October 05, 2002 :: 11:50 p.m.
you are my only shade
Today has rather sucked. I don't know why I'm surprised. I did my Statistics, wrote half of my English paper, and started to study for Anthro. After that my ability focus on homework vanished entirely and was replaced by the desire to watch TV and play the guitar. So I did these things. Adam called around 9:30, which served to send my mood spiraling into a pit of sadness. Because I'm having this issue. He knows about it - I told him tonight. It's not so bad now that we've sort of (emphasis on sort of) discussed it, but still. Nastiness ensued. It was really nice to hear his voice, though. I miss him. *sad* When I got off the phone with him, I laid around in an emotionally distressed state for quite some time, and then decided to draw some stuff. Which is what I'm taking a break from right now. So that has been my day, in something larger than a nutshell but smaller than a breadbox.
This "communication" thing continues to elude me. I've been trying, I really have, but there are a few obstacles. The largest and most insurmountable of the lot is that I apparently have a very fastidious little gnome living someplace inside of me that captures all of my words and hides them away (or eats them for dinner, I'm not sure which) if they make me even the least bit uncomfortable. I can think of what I'd like to say, because I really can be quite articulate when I try, but I just can't spit it out without a huge internal struggle taking place with this blasted word-snatching gnome. It's somehow connected to the fact that I would actually be speaking these things aloud, because I can write them out with no trouble. Writing them out actually works better for me, but handing Adam a letter just doesn't seem as effective or proper as verbal communication. I believe that this particular problem stems from this thing that I have where I think that all of my feelings are completely invalid and/or unwarranted and/or wrong. Yeah, I know - feelings can't be wrong. Whatever. Serial killers feel like chopping little kids into bite-sized pieces and having a fondue party.

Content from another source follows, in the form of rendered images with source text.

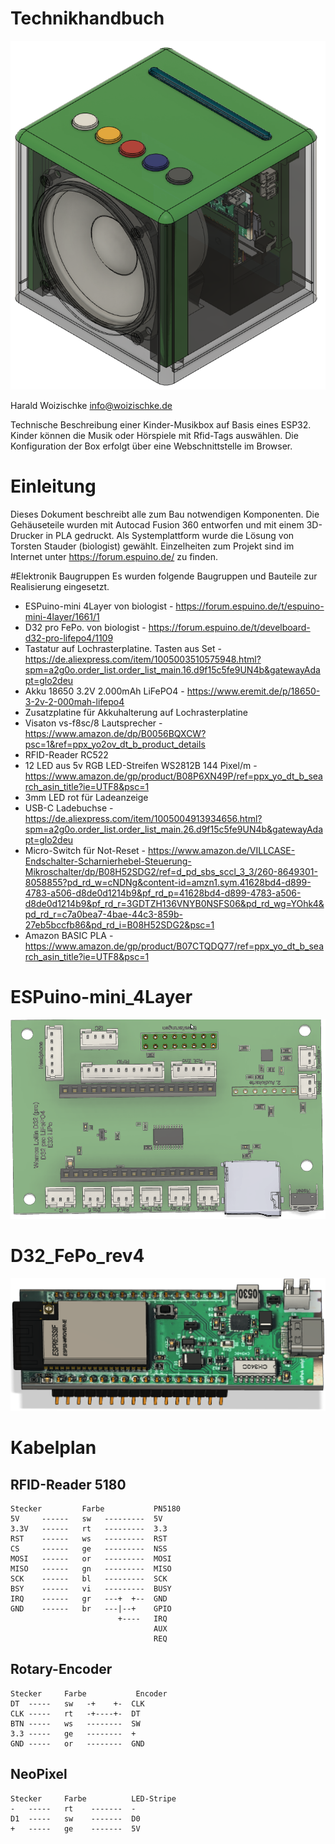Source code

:# Technikhandbuch
![Jolibox](Dokumentation/../images/Jolibox-Transparent.png)

Harald Woizischke
info@woizischke.de


Technische Beschreibung einer Kinder-Musikbox auf Basis eines ESP32. 
Kinder können die Musik oder Hörspiele mit Rfid-Tags auswählen.
Die Konfiguration der Box erfolgt über eine Webschnittstelle im Browser.

# Einleitung
Dieses Dokument beschreibt alle zum Bau notwendigen Komponenten.
Die Gehäuseteile wurden mit Autocad Fusion 360 entworfen und mit einem 3D-Drucker in PLA gedruckt.
Als Systemplattform wurde die Lösung von Torsten Stauder (biologist) gewählt. Einzelheiten zum Projekt sind im Internet unter https://forum.espuino.de/ zu finden.

#Elektronik Baugruppen
Es wurden folgende Baugruppen und Bauteile zur Realisierung eingesetzt.
- ESPuino-mini 4Layer von biologist - https://forum.espuino.de/t/espuino-mini-4layer/1661/1
- D32 pro FePo. von biologist - https://forum.espuino.de/t/develboard-d32-pro-lifepo4/1109
- Tastatur auf Lochrasterplatine. Tasten aus Set - https://de.aliexpress.com/item/1005003510575948.html?spm=a2g0o.order_list.order_list_main.16.d9f15c5fe9UN4b&gatewayAdapt=glo2deu
- Akku 18650 3.2V 2.000mAh LiFePO4 - https://www.eremit.de/p/18650-3-2v-2-000mah-lifepo4
- Zusatzplatine für Akkuhalterung auf Lochrasterplatine
- Visaton vs-f8sc/8 Lautsprecher - https://www.amazon.de/dp/B0056BQXCW?psc=1&ref=ppx_yo2ov_dt_b_product_details
- RFID-Reader RC522
- 12 LED aus 5v RGB LED-Streifen WS2812B 144 Pixel/m - https://www.amazon.de/gp/product/B08P6XN49P/ref=ppx_yo_dt_b_search_asin_title?ie=UTF8&psc=1 
- 3mm LED rot für Ladeanzeige
- USB-C Ladebuchse - https://de.aliexpress.com/item/1005004913934656.html?spm=a2g0o.order_list.order_list_main.26.d9f15c5fe9UN4b&gatewayAdapt=glo2deu
- Micro-Switch für Not-Reset - https://www.amazon.de/VILLCASE-Endschalter-Scharnierhebel-Steuerung-Mikroschalter/dp/B08H52SDG2/ref=d_pd_sbs_sccl_3_3/260-8649301-8058855?pd_rd_w=cNDNg&content-id=amzn1.sym.41628bd4-d899-4783-a506-d8de0d1214b9&pf_rd_p=41628bd4-d899-4783-a506-d8de0d1214b9&pf_rd_r=3GDTZH136VNYB0NSFS06&pd_rd_wg=YOhk4&pd_rd_r=c7a0bea7-4bae-44c3-859b-27eb5bccfb86&pd_rd_i=B08H52SDG2&psc=1 
- Amazon BASIC PLA - https://www.amazon.de/gp/product/B07CTQDQ77/ref=ppx_yo_dt_b_search_asin_title?ie=UTF8&psc=1

# ESPuino-mini_4Layer
 ![ESPuino-mini_4Layer](images/ESPuino-mini_4Layer.png)

# D32_FePo_rev4
![D32_FePo_rev4](images/D32_FePo_rev4.png)

# Kabelplan

## RFID-Reader 5180
```
Stecker         Farbe           PN5180
5V     ------   sw   ---------  5V
3.3V   ------   rt   ---------  3.3	
RST    ------   ws   ---------  RST
CS     ------   ge   ---------  NSS
MOSI   ------   or   ---------  MOSI
MISO   ------   gn   ---------  MISO
SCK    ------   bl   ---------  SCK
BSY    ------   vi   ---------  BUSY
IRQ    ------   gr   ---+  +--  GND
GND    ------   br   ---|--+    GPIO
                        +----   IRQ
                                AUX
                                REQ 
```

## Rotary-Encoder
```
Stecker     Farbe           Encoder
DT  -----   sw   -+    +-  CLK
CLK -----   rt   -+----+-  DT
BTN -----   ws   --------  SW
3.3 -----   ge   --------  +
GND -----   or   --------  GND
```

## NeoPixel
```
Stecker     Farbe          LED-Stripe	
-   -----   rt    -------  -	
D1  -----   sw    -------  D0
+   -----   ge    -------  5V
```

Another thing is that Adam isn't the best communicator, either. I know I really shouldn't talk here, but it's true. I'm not insulting him or anything, so don't go taking it like that, either. I love him to death and he's way better at it than I am, but at the same time he's worse in some ways. He doesn't like to elaborate. I think that may just be a general guy trait, though. Like a "get to the point, dammit, the big game starts in five minutes" thing. Except without the football, because as far as I know Adam isn't a huge football fan.
I don't know. It's just this big... thing that we don't do well. And it's very, very bad, because as cliche as it sounds, communication is the most important thing in a relationship. Other than the love and stuff. You know what I mean. Part of me is really behind opening the lines of communication, because logically I know that it would be a good thing. But then there is the completely illogical, paranoid, insecure, emotional part of me that just screams "NO!" I'm so afraid to talk about what I'm feeling (only if what I'm feeling is bad or uncomfortable or hurt or whatever, though) because I can't help but think that it would just serve to make apparent the fucked-up psycho that I am and that my feelings would make him mad somehow. Because as strongly as I feel them, I'm ashamed of them. Uck. I need to be replaced by a pod person. One who has better communication skills and fewer emotional problems.
Well. This has been a fun-filled entry so far, eh? Yeah. Want to see something funny to help wash away the taste of navel-gazing angst? Rude Vegetables. Teehee.
Le sigh. I'm going to go draw some more, and then possibly just lay in bed and watch bad TV until I fall asleep. Why is there nothing good on TV on Saturday nights? Feh. Anyway. 'Night.
back & forth
Wait, there's more!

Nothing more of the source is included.